Writing is a companion to my sculptures. I find prose helps me to understand the sculptural work, and influences my titles.

Oyster Tongue 

I’ve given my body to the ocean sooner than I give it To a man. Once a thing I feared, now a force to which I surrender. Waves sweeping over me. It enters all of me. I splutter but I love. The thrill. Earth. Salt and skin. Undulations of simply being. Presence. here in this sacred swim. Sucking me under. Merky depths of truth And pain, beauty in these granules of historic rock. abrasive against the cells of me. My younger self, knocked down by the force of a wave - stripped, almost bare ran spluttering from the danger of it. Half naked. Afraid. a baby animal. Now, The ocean pounds us both the same, that baby and me, softening our edges, reducing us to basic elements, suffocating me slightly. Releasing me when I need the air.

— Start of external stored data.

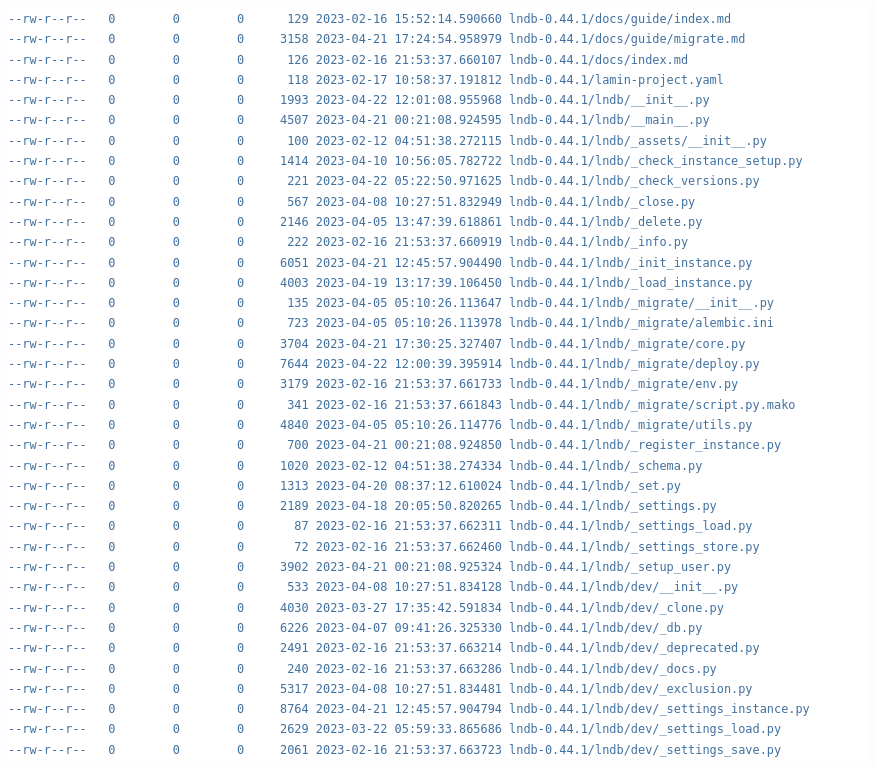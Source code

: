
```diff
--rw-r--r--   0        0        0      129 2023-02-16 15:52:14.590660 lndb-0.44.1/docs/guide/index.md
--rw-r--r--   0        0        0     3158 2023-04-21 17:24:54.958979 lndb-0.44.1/docs/guide/migrate.md
--rw-r--r--   0        0        0      126 2023-02-16 21:53:37.660107 lndb-0.44.1/docs/index.md
--rw-r--r--   0        0        0      118 2023-02-17 10:58:37.191812 lndb-0.44.1/lamin-project.yaml
--rw-r--r--   0        0        0     1993 2023-04-22 12:01:08.955968 lndb-0.44.1/lndb/__init__.py
--rw-r--r--   0        0        0     4507 2023-04-21 00:21:08.924595 lndb-0.44.1/lndb/__main__.py
--rw-r--r--   0        0        0      100 2023-02-12 04:51:38.272115 lndb-0.44.1/lndb/_assets/__init__.py
--rw-r--r--   0        0        0     1414 2023-04-10 10:56:05.782722 lndb-0.44.1/lndb/_check_instance_setup.py
--rw-r--r--   0        0        0      221 2023-04-22 05:22:50.971625 lndb-0.44.1/lndb/_check_versions.py
--rw-r--r--   0        0        0      567 2023-04-08 10:27:51.832949 lndb-0.44.1/lndb/_close.py
--rw-r--r--   0        0        0     2146 2023-04-05 13:47:39.618861 lndb-0.44.1/lndb/_delete.py
--rw-r--r--   0        0        0      222 2023-02-16 21:53:37.660919 lndb-0.44.1/lndb/_info.py
--rw-r--r--   0        0        0     6051 2023-04-21 12:45:57.904490 lndb-0.44.1/lndb/_init_instance.py
--rw-r--r--   0        0        0     4003 2023-04-19 13:17:39.106450 lndb-0.44.1/lndb/_load_instance.py
--rw-r--r--   0        0        0      135 2023-04-05 05:10:26.113647 lndb-0.44.1/lndb/_migrate/__init__.py
--rw-r--r--   0        0        0      723 2023-04-05 05:10:26.113978 lndb-0.44.1/lndb/_migrate/alembic.ini
--rw-r--r--   0        0        0     3704 2023-04-21 17:30:25.327407 lndb-0.44.1/lndb/_migrate/core.py
--rw-r--r--   0        0        0     7644 2023-04-22 12:00:39.395914 lndb-0.44.1/lndb/_migrate/deploy.py
--rw-r--r--   0        0        0     3179 2023-02-16 21:53:37.661733 lndb-0.44.1/lndb/_migrate/env.py
--rw-r--r--   0        0        0      341 2023-02-16 21:53:37.661843 lndb-0.44.1/lndb/_migrate/script.py.mako
--rw-r--r--   0        0        0     4840 2023-04-05 05:10:26.114776 lndb-0.44.1/lndb/_migrate/utils.py
--rw-r--r--   0        0        0      700 2023-04-21 00:21:08.924850 lndb-0.44.1/lndb/_register_instance.py
--rw-r--r--   0        0        0     1020 2023-02-12 04:51:38.274334 lndb-0.44.1/lndb/_schema.py
--rw-r--r--   0        0        0     1313 2023-04-20 08:37:12.610024 lndb-0.44.1/lndb/_set.py
--rw-r--r--   0        0        0     2189 2023-04-18 20:05:50.820265 lndb-0.44.1/lndb/_settings.py
--rw-r--r--   0        0        0       87 2023-02-16 21:53:37.662311 lndb-0.44.1/lndb/_settings_load.py
--rw-r--r--   0        0        0       72 2023-02-16 21:53:37.662460 lndb-0.44.1/lndb/_settings_store.py
--rw-r--r--   0        0        0     3902 2023-04-21 00:21:08.925324 lndb-0.44.1/lndb/_setup_user.py
--rw-r--r--   0        0        0      533 2023-04-08 10:27:51.834128 lndb-0.44.1/lndb/dev/__init__.py
--rw-r--r--   0        0        0     4030 2023-03-27 17:35:42.591834 lndb-0.44.1/lndb/dev/_clone.py
--rw-r--r--   0        0        0     6226 2023-04-07 09:41:26.325330 lndb-0.44.1/lndb/dev/_db.py
--rw-r--r--   0        0        0     2491 2023-02-16 21:53:37.663214 lndb-0.44.1/lndb/dev/_deprecated.py
--rw-r--r--   0        0        0      240 2023-02-16 21:53:37.663286 lndb-0.44.1/lndb/dev/_docs.py
--rw-r--r--   0        0        0     5317 2023-04-08 10:27:51.834481 lndb-0.44.1/lndb/dev/_exclusion.py
--rw-r--r--   0        0        0     8764 2023-04-21 12:45:57.904794 lndb-0.44.1/lndb/dev/_settings_instance.py
--rw-r--r--   0        0        0     2629 2023-03-22 05:59:33.865686 lndb-0.44.1/lndb/dev/_settings_load.py
--rw-r--r--   0        0        0     2061 2023-02-16 21:53:37.663723 lndb-0.44.1/lndb/dev/_settings_save.py
```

And a man. Can he do the same. Is he soft enough? To recognise my sacred soul, a spirit of an unseen realm, and all this skin born of the earth. Can his fingers swim in my hair, can his eyes see the animal in me. The monsters and the elk. Standing. Seeking. Feeling. Can his demons - his forest of wild - be revealed freely. an offering. Honest. Fearless in and of himself. So that I can be, too. Can he lose himself in me, not purely for his own. a moment, for me too. The truth of it. simultaneously. Cells and skin and rock and truth. Can he make space for me to lose myself in him. Oceanic. Sweeping. Can there be a sacred truth reducing us both in the friction. Tectonic plates. Cells and skin and histories combined.

I have spoken of men with muscles. Bulging. What If I expire at my own given mercy to their biceps, the air expelled from my lungs. Beneath a body and a silken tone of voice. A crease in the sheets, where I’d finally be at peace. Is that my truth? Or does my mind deceive me. Again. I have once already almost died at the hands of a man. He couldn’t finish me; the tentacles of his weeds snapping as they pulled me into depths of sharp crags. Thought of it as love, to see how deep I could go into the pressure chamber. My mother taught me to iron our sheets. Beneath the crease, reduced to a matter of parts that I now piece back together. I sand my own edges on the ocean floor and check if they fit. Coat myself in shiny glue, layers of lacquer. A pearl safe in the shell. Is death easier than this? Easier than breaking open. Oyster tongue uncovered, exposed to shine in the light of day. Easier than swimming to a shore I am yet to know. Is death in the throes of passion and union with a man. A necklace. Easier than to wake and find it but an act. Another layer of ending that never ends. What if he leaves me only broken. Smashed. Further displaced. Crumbs of pebbles and sand never to be one again. A mix of basic elements at the bottom of an ocean. No clam to claim me this time. Unfinished. Again.

The ocean will always be mine. Part of me. With me. Returning to threaten and whisper. It will stay in my memory as a threat and a love. It will remain in my ears for days to come. still calling me sweetly to release it and then go back for more. Always invited. Always welcomed. Can a man be such a force?